• TASK STATEMENT: Write out only the lines from the top of the listing below through the one with "s has length at most n, and", exactly as they stand, while keeping pictures out of the copy.

• DATA FOR THIS EXERCISE:

◇ ◇ ◇ ◇

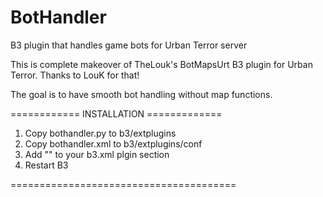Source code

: BotHandler
==========

B3 plugin that handles game bots for Urban Terror server

This is complete makeover of TheLouk's BotMapsUrt B3 plugin for Urban Terror. Thanks to LouK for that!

The goal is to have smooth bot handling without map functions.


============ INSTALLATION =============

1) Copy bothandler.py to b3/extplugins
2) Copy bothandler.xml to b3/extplugins/conf
3) Add "<plugin name="bothandler" config="@b3/extplugins/conf/bothandler.xml" />" to your b3.xml plgin section
4) Restart B3

=======================================
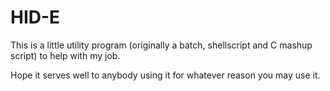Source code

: # HID-E
This is a little utility program (originally a batch, shellscript and C mashup script) to help with my job.

Hope it serves well to anybody using it for whatever reason you may use it.
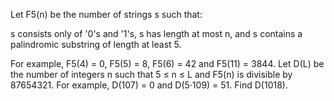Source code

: 
Let F5(n) be the number of strings s such that:

s consists only of '0's and '1's,
s has length at most n, and
s contains a palindromic substring of length at least 5.

For example, F5(4)&#160;=&#160;0, F5(5)&#160;=&#160;8, 
F5(6)&#160;=&#160;42 and F5(11)&#160;=&#160;3844.
Let D(L) be the number of integers n such that 
5&#160;&#8804;&#160;n&#160;&#8804;&#160;L and F5(n) is divisible by 87654321.
For example, D(107)&#160;=&#160;0 and D(5&#183;109)&#160;=&#160;51.
Find D(1018).
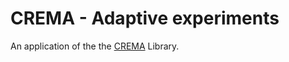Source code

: # CREMA - Adaptive experiments

An application of the the [CREMA](https://github.com/IDSIA/crema) Library.
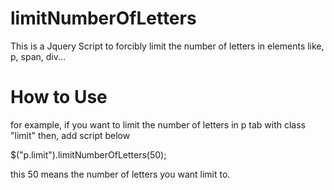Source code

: # limitNumberOfLetters
This is a Jquery Script to forcibly limit the number of letters in elements like, p, span, div...

<h1>How to Use</h1>

<span>for example, if you want to limit the number of letters in p tab with class "limit" then, add script below</span>
<p>$("p.limit").limitNumberOfLetters(50);</p>
<p>this 50 means the number of letters you want limit to.</p>
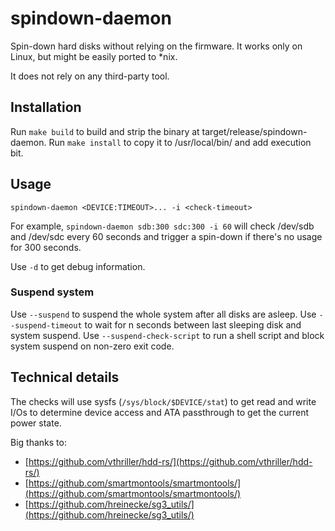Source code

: # spindown-daemon

Spin-down hard disks without relying on the firmware. It works only on Linux, but might be easily ported to *nix.

It does not rely on any third-party tool.

## Installation

Run `make build` to build and strip the binary at target/release/spindown-daemon.
Run `make install` to copy it to /usr/local/bin/ and add execution bit.

## Usage

`spindown-daemon <DEVICE:TIMEOUT>... -i <check-timeout>`

For example, `spindown-daemon sdb:300 sdc:300 -i 60` will check /dev/sdb and /dev/sdc
every 60 seconds and trigger a spin-down if there's no usage for 300 seconds.

Use `-d` to get debug information.

### Suspend system

Use `--suspend` to suspend the whole system after all disks are asleep.
Use `--suspend-timeout` to wait for n seconds between last sleeping disk and system suspend.
Use `--suspend-check-script` to run a shell script and block system suspend on non-zero exit code.

## Technical details

The checks will use sysfs (`/sys/block/$DEVICE/stat`) to get read and write I/Os to determine device access
and ATA passthrough to get the current power state.

Big thanks to:

* [https://github.com/vthriller/hdd-rs/](https://github.com/vthriller/hdd-rs/)
* [https://github.com/smartmontools/smartmontools/](https://github.com/smartmontools/smartmontools/)
* [https://github.com/hreinecke/sg3_utils/](https://github.com/hreinecke/sg3_utils/)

◇ ◇ ◇ ◇

• ANSWER TO THE EXERCISE:
Source code

: BotHandler
==========

B3 plugin that handles game bots for Urban Terror server

This is complete makeover of TheLouk's BotMapsUrt B3 plugin for Urban Terror. Thanks to LouK for that!

The goal is to have smooth bot handling without map functions.


============ INSTALLATION =============

1) Copy bothandler.py to b3/extplugins
2) Copy bothandler.xml to b3/extplugins/conf
3) Add "<plugin name="bothandler" config="@b3/extplugins/conf/bothandler.xml" />" to your b3.xml plgin section
4) Restart B3

=======================================
Source code

: # HID-E
This is a little utility program (originally a batch, shellscript and C mashup script) to help with my job.

Hope it serves well to anybody using it for whatever reason you may use it.
Source code

: 
Let F5(n) be the number of strings s such that:

s consists only of '0's and '1's,
s has length at most n, and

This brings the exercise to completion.